A Shell and tube condenser is a common type of refrigeration system. Its structure and heat transfer coefficient make it a versatile heating and cooling component. Learn about the structure and application of this device in this article. In this article, you will learn about the basic functions of a shell and tube condenser. The benefits of a shell and tube condenser are discussed. If you are unfamiliar with this system, read this article to learn about its advantages.
Fluid flow in a shell and tube condenser
A shell and tube condenser consists of a heat exchanger containing tubes. The tubes are installed in the shell, which is cylindrical in shape. A tube bundle is made up of tubes, baffles, tie rods, and other elements. A TEMA Standard covers tube exchangers. A fixed header is also used in the shell. This unit can be divided into two types: the U-Tube and the Fixed Tubesheet types.
A shell and tube condenser works by transferring heat by passing one fluid through a cold one without mixing them. One fluid flows through the inlet nozzle, while the other flows through the shell's outer tubes. The exposed surface area and number of thermally conductive metal tubes determine the amount of heat transfer. Fluid flow in a Shell and tube condenser can be either crossflow or parallel.
Structure of a shell and tube condenser
The structure of a shell and tube condensers consists of tubes and a sheet of metal called a tubesheet. The tubes are held in place by the tubesheet, which is either welded or expanded to take the tubes. The sheet prevents fluid from mixing on the shell side of the condenser and is typically made of one round plate with holes drilled in it. The tubesheet is then fastened to a bolt circle.
The tube sheet must be thermally conductive to effectively transfer heat from the hot to cold side of the device. The material of the tubes must be compatible with the fluids in the shell and the tube side to minimize deterioration. It is best to select a material with a high thermal conductivity, which allows the tubes to expand without distorting. This ensures optimum performance. But when it comes to the actual structure, shell and tube condensers are not as efficient as their counterparts.
Heat transfer coefficient of a shell and tube condenser
The heat transfer coefficient of a shell and tube condec nser depends on several factors, including the diameter of the outer tube, the flow regime, and the helix angle. The shell-side heat transfer coefficient is proportional to the ratio of the outer tube diameter to the total pressure drop. The shell-side heat transfer coefficient is higher than the air-side value for noncontinuous and continuous baffles.
The overall heat transfer coefficient is calculated by taking into account the flow rates at the inlet and outlet of the tubes. The ratio of the hot side to the cold side influences the convective heat transfer, and the higher the rate of the hot fluid inlet, the higher the Uo value. The highest Uo value of the test was 1466 W/m2/K at 2.16 l/min and 70 degC, which was 15.6% higher than the lowest Uo value of 40 degC.

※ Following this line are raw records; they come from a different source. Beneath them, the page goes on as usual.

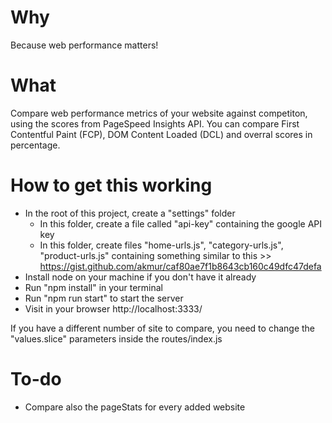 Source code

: # Why

Because web performance matters!

# What

Compare web performance metrics of your website against competiton, using the scores from PageSpeed Insights API. You can compare First Contentful Paint (FCP), DOM Content Loaded (DCL) and overral scores in percentage.

# How to get this working

- In the root of this project, create a "settings" folder
  - In this folder, create a file called "api-key" containing the google API key
  - In this folder, create files "home-urls.js", "category-urls.js", "product-urls.js" containing something similar to this >> https://gist.github.com/akmur/caf80ae7f1b8643cb160c49dfc47defa
- Install node on your machine if you don't have it already
- Run "npm install" in your terminal
- Run "npm run start" to start the server
- Visit in your browser http://localhost:3333/

If you have a different number of site to compare, you need to change the "values.slice" parameters inside the routes/index.js

# To-do

- Compare also the pageStats for every added website
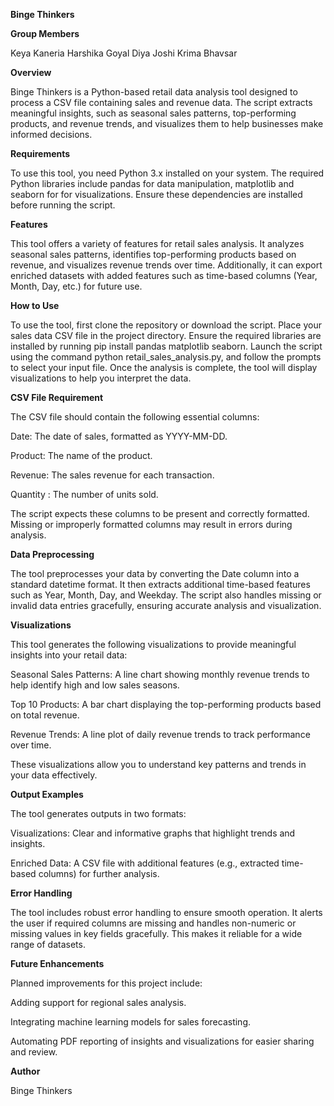 **Binge Thinkers**

**Group Members**

Keya Kaneria
Harshika Goyal
Diya Joshi
Krima Bhavsar


**Overview**

Binge Thinkers is a Python-based retail data analysis tool designed to process a CSV file containing sales and revenue data. The script extracts meaningful insights, such as seasonal sales patterns, top-performing products, and revenue trends, and visualizes them to help businesses make informed decisions.

**Requirements**


To use this tool, you need Python 3.x installed on your system. The required Python libraries include pandas for data manipulation, matplotlib and seaborn for for visualizations. Ensure these dependencies are installed before running the script.

**Features**


This tool offers a variety of features for retail sales analysis. It analyzes seasonal sales patterns, identifies top-performing products based on revenue, and visualizes revenue trends over time. Additionally, it can export enriched datasets with added features such as time-based columns (Year, Month, Day, etc.) for future use.

**How to Use**


To use the tool, first clone the repository or download the script. Place your sales data CSV file in the project directory. Ensure the required libraries are installed by running pip install pandas matplotlib seaborn. Launch the script using the command python retail_sales_analysis.py, and follow the prompts to select your input file. Once the analysis is complete, the tool will display visualizations to help you interpret the data.

**CSV File Requirement**


The CSV file should contain the following essential columns:


Date: The date of sales, formatted as YYYY-MM-DD.

Product: The name of the product.

Revenue: The sales revenue for each transaction.

Quantity : The number of units sold.


The script expects these columns to be present and correctly formatted. Missing or improperly formatted columns may result in errors during analysis.

**Data Preprocessing**


The tool preprocesses your data by converting the Date column into a standard datetime format. It then extracts additional time-based features such as Year, Month, Day, and Weekday. The script also handles missing or invalid data entries gracefully, ensuring accurate analysis and visualization.

**Visualizations**

This tool generates the following visualizations to provide meaningful insights into your retail data:

Seasonal Sales Patterns: A line chart showing monthly revenue trends to help identify high and low sales seasons.

Top 10 Products: A bar chart displaying the top-performing products based on total revenue.

Revenue Trends: A line plot of daily revenue trends to track performance over time.

These visualizations allow you to understand key patterns and trends in your data effectively.


**Output Examples**

The tool generates outputs in two formats:

Visualizations: Clear and informative graphs that highlight trends and insights.

Enriched Data: A CSV file with additional features (e.g., extracted time-based columns) for further analysis.

**Error Handling**

The tool includes robust error handling to ensure smooth operation. It alerts the user if required columns are missing and handles non-numeric or missing values in key fields gracefully. This makes it reliable for a wide range of datasets.

**Future Enhancements**

Planned improvements for this project include:

Adding support for regional sales analysis.

Integrating machine learning models for sales forecasting.

Automating PDF reporting of insights and visualizations for easier sharing and review.


**Author**


Binge Thinkers
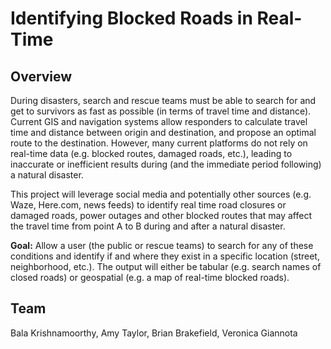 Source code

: # Identifying Blocked Roads in Real-Time

## Overview

During disasters, search and rescue teams must be able to search for and get to survivors as fast as possible (in terms of travel time and distance). Current GIS and navigation systems allow responders to calculate travel time and distance between origin and destination, and propose an optimal route to the destination. However, many current platforms do not rely on real-time data (e.g. blocked routes, damaged roads, etc.), leading to inaccurate or inefficient results during (and the immediate period following) a natural disaster. 

This project will leverage social media and potentially other sources (e.g. Waze, Here.com, news feeds) to identify real time road closures or damaged roads, power outages and other blocked routes that may affect the travel time from point A to B during and after a natural disaster.

**Goal:** Allow a user (the public or rescue teams) to search for any of these conditions and identify if and where they exist in a specific location (street, neighborhood, etc.). The output will either be tabular (e.g. search names of closed roads) or geospatial (e.g. a map of real-time blocked roads).


## Team
Bala Krishnamoorthy, Amy Taylor, Brian Brakefield, Veronica Giannota
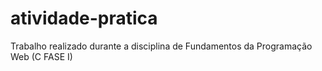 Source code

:# atividade-pratica
Trabalho realizado durante a disciplina de Fundamentos da Programação Web (C FASE I)
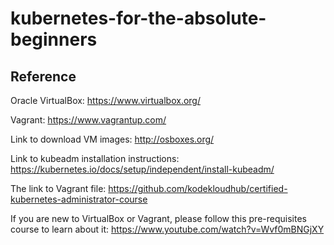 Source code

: # kubernetes-for-the-absolute-beginners

## Reference
Oracle VirtualBox:  https://www.virtualbox.org/

Vagrant: https://www.vagrantup.com/

Link to download VM images: http://osboxes.org/

Link to kubeadm installation instructions: https://kubernetes.io/docs/setup/independent/install-kubeadm/


The link to Vagrant file:
https://github.com/kodekloudhub/certified-kubernetes-administrator-course

If you are new to VirtualBox or Vagrant, please follow this pre-requisites course to learn about it: https://www.youtube.com/watch?v=Wvf0mBNGjXY
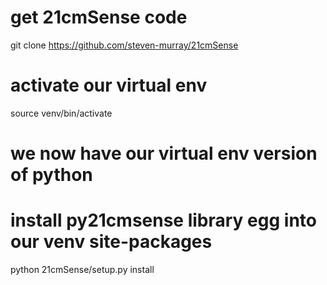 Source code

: # get 21cmSense code
git clone https://github.com/steven-murray/21cmSense

# activate our virtual env
source venv/bin/activate

# we now have our virtual env version of python
# install py21cmsense library egg into our venv site-packages
python 21cmSense/setup.py install
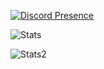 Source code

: [![Discord Presence](https://lanyard-profile-readme.vercel.app/api/195961770353885184)](https://discord.com/users/195961770353885184)

![Stats](https://github-readme-stats.vercel.app/api?username=bghddevelopment&show_icons=true&hide_border=true&theme=dark)

![Stats2](https://github-readme-stats.vercel.app/api/top-langs/?username=InventivetalentDev&theme=dark&layout=compact&langs_count=6)
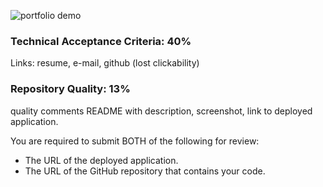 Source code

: 
![portfolio demo](./Assets/02-advanced-css-homework-demo.gif)



### Technical Acceptance Criteria: 40%
Links: resume, e-mail, github (lost clickability)

### Repository Quality: 13%
quality comments
README with description, screenshot, link to deployed application.


You are required to submit BOTH of the following for review:
* The URL of the deployed application.
* The URL of the GitHub repository that contains your code. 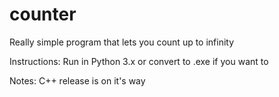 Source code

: # counter
Really simple program that lets you count up to infinity

Instructions:
Run in Python 3.x
or convert to .exe if you want to

Notes:
C++ release is on it's way

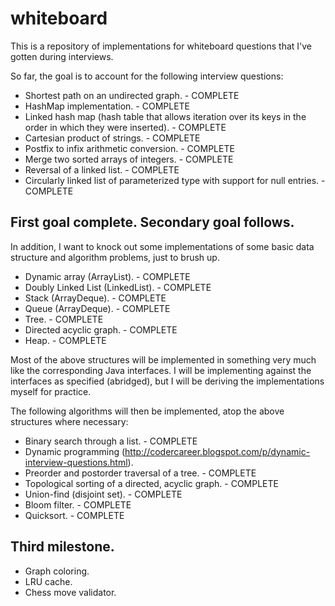 # whiteboard
This is a repository of implementations for whiteboard questions that I've gotten during interviews.

So far, the goal is to account for the following interview questions:

* Shortest path on an undirected graph. - COMPLETE
* HashMap implementation. - COMPLETE
* Linked hash map (hash table that allows iteration over its keys in the order in which they were inserted). - COMPLETE
* Cartesian product of strings. - COMPLETE
* Postfix to infix arithmetic conversion. - COMPLETE
* Merge two sorted arrays of integers. - COMPLETE
* Reversal of a linked list. - COMPLETE
* Circularly linked list of parameterized type with support for null entries. - COMPLETE

## First goal complete.  Secondary goal follows.
In addition, I want to knock out some implementations of some basic data structure and algorithm problems, just to brush up.

* Dynamic array (ArrayList). - COMPLETE
* Doubly Linked List (LinkedList). - COMPLETE
* Stack (ArrayDeque). - COMPLETE
* Queue (ArrayDeque). - COMPLETE
* Tree. - COMPLETE
* Directed acyclic graph. - COMPLETE
* Heap. - COMPLETE

Most of the above structures will be implemented in something very much like the corresponding Java interfaces.  I will be implementing against the interfaces as specified (abridged), but I will be deriving the implementations myself for practice.

The following algorithms will then be implemented, atop the above structures where necessary:
* Binary search through a list. - COMPLETE
* Dynamic programming (http://codercareer.blogspot.com/p/dynamic-interview-questions.html).
* Preorder and postorder traversal of a tree. - COMPLETE
* Topological sorting of a directed, acyclic graph. - COMPLETE
* Union-find (disjoint set). - COMPLETE
* Bloom filter. - COMPLETE
* Quicksort. - COMPLETE

## Third milestone.
* Graph coloring.
* LRU cache.
* Chess move validator. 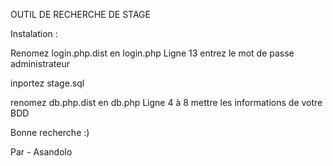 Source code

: OUTIL DE RECHERCHE DE STAGE

Instalation :

Renomez login.php.dist en login.php
Ligne 13 entrez le mot de passe administrateur

inportez stage.sql

renomez db.php.dist en db.php
Ligne 4 à 8 mettre les informations de votre BDD

Bonne recherche :)

Par - Asandolo  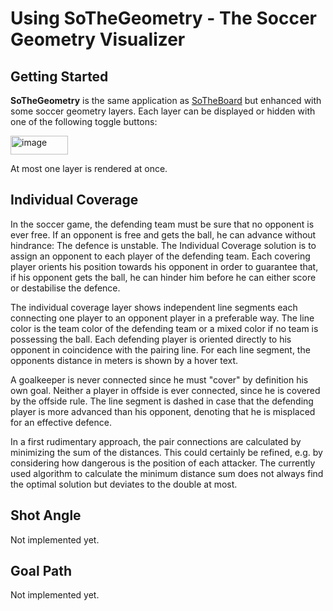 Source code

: # Using SoTheGeometry - The Soccer Geometry Visualizer
## Getting Started
**SoTheGeometry** is the same application as [SoTheBoard](https://github.com/Driolar/SoccerTheory-Pharo/blob/master/doc/Using%20SoTheBoard%20-%20The%20Soccer%20Theory%20Board.md) but enhanced with some soccer geometry layers. 
Each layer can be displayed or hidden with one of the following toggle buttons:

<img width="92" height="30" alt="image" src="https://github.com/user-attachments/assets/faf61556-aa74-4a9d-a52f-a22045bfb7cf" />
 
At most one layer is rendered at once.

## Individual Coverage
In the soccer game, the defending team must be sure that no opponent is ever free. 
If an opponent is free and gets the ball, he can advance without hindrance: The defence is unstable. 
The Individual Coverage solution is to assign an opponent to each player of the defending team. 
Each covering player orients his position towards his opponent in order to guarantee that, if his opponent gets the ball, he can hinder him before he can either score or destabilise the defence.

The individual coverage layer shows independent line segments each connecting one player to an opponent player in a preferable way.
The line color is the team color of the defending team or a mixed color if no team is possessing the ball.
Each defending player is oriented directly to his opponent in coincidence with the pairing line.
For each line segment, the opponents distance in meters is shown by a hover text.

A goalkeeper is never connected since he must "cover" by definition his own goal.
Neither a player in offside is ever connected, since he is covered by the offside rule.
The line segment is dashed in case that the defending player is more advanced than his opponent, denoting that he is misplaced for an effective defence. 

In a first rudimentary approach, the pair connections are calculated by minimizing the sum of the distances.
This could certainly be refined, e.g. by considering how dangerous is the position of each attacker.
The currently used algorithm to calculate the minimum distance sum does not always find the optimal solution but deviates to the double at most.


## Shot Angle
Not implemented yet.

## Goal Path
Not implemented yet.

Applications of a shell and tube condenser
A shell and tube condenser is a type of heat exchanger that has multiple components. The tubes, called tubes, are inserted into holes in the shell and are connected to one another through tubesheets. The tube sheet is made of a metal plate and is generally round in shape. However, different sizes are available and can be shaped in various ways. The shell can be either straight or U-shaped.
Shell and tube condensers have a removable head that can be removed for cleaning. The F-type shell is the most common type. F-type shells are generally used when frequent head removal is required. The removable cover channel is welded and flanged. Performing mechanical cleaning on a tubesheet is difficult due to the presence of expansion bellows. If mechanical cleaning is required, a U-tube unit is a good choice.